His glimpse of the car’s occupants was brief but the man at the wheel and another seated beside him, like chauffeur and footman, had been wearing leather jackets so Gregory guessed them to be the pilots of the plane, while Lord Gavin Fortescue was hunched in the back seat and, next to him. wrapped in heavy furs above which her delicate profile rose as beautiful as a cameo, Sabine had been sitting.
Gregory released his breath with a little sigh of satisfaction at the success of his hunch to follow the solitary plane. It had led him to Lord Gavin’s headquarters in England, which was, perhaps, more valuable even than finding one of the places where the contraband was landed.
As soon as the car had disappeared he stepped out from the trees and examined the front of the house. It was now in total darkness and the whole place seemed to be unoccupied. He scanned the lawns before it for the plane, but that was nowhere to be seen, so he assumed it had been run into a hangar, and tiptoed towards the far end of the house to see if he could find any building in which it might be garaged.
Passing through the shrubberies there he came upon some greenhouses and then two high windowless buildings which he thought might have been built for squash or as covered tennis courts.

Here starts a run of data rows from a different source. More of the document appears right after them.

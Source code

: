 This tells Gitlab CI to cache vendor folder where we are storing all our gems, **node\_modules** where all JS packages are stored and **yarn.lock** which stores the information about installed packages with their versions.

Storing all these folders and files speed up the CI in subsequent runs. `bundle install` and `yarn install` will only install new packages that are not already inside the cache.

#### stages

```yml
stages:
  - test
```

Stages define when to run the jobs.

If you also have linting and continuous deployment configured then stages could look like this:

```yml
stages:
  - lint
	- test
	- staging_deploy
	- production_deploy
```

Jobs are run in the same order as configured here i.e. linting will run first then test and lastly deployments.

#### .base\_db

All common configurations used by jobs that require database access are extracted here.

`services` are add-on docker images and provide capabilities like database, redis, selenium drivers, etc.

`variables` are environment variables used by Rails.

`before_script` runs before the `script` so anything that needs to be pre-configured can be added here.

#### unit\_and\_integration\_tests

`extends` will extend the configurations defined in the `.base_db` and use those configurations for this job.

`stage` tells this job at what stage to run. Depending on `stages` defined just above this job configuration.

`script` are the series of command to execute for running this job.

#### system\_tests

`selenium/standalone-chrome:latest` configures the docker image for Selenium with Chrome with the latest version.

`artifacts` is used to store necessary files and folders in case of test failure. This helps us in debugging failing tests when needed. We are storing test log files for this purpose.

He beat a gentle tattoo with his finger-tips upon the locked door of one of these while he considered the situation. He felt that his luck was very definitely in tonight and that the house might hold all sorts of interesting secrets. This was far too good an opportunity to try and unearth some of them for him to even think of rejoining Rudd and flying back to London yet awhile. The problem was how to force an entry into the house?
Behind the big brick buildings he could just make out, in the faint starlight, a row of outhouses, stables and garages. Proceeding between them with a cautious, almost cat-like step, he passed a fifteen-foot brick wall with espaliered fruit trees on it; the eastern extremity of a fine walled garden. Turning right, he found himself at the back of the house itself. This too was wrapped in heavy silence and no light came from any of the windows.
Tiptoeing forward across the gravel, so that it barely crunched under his feet, his shoulders hunched, his eyes alert, like some prowling cat, he stalked along the rear side of the house, examining each window with the aid of his torch, which he now no longer feared to show as the place seemed to be quite deserted.
At last he found a spot suitable for his purpose; a small uncurtained window through which he could see a sink. The place appeared to be a scullery and a corner of the window frame was broken. Getting his fingers into the aperture he wrenched with all his might. There was a sharp crack of splintering wood as the catch was torn from its socket and one half of the window swung out towards him. Reaching inside he undid the bolt which held the other half and drew the casement wide open.
Gripping the sill with both hands, he put his head inside, and was just about to lever himself up when he caught the sound of a stealthy footfall on the gravel close behind him.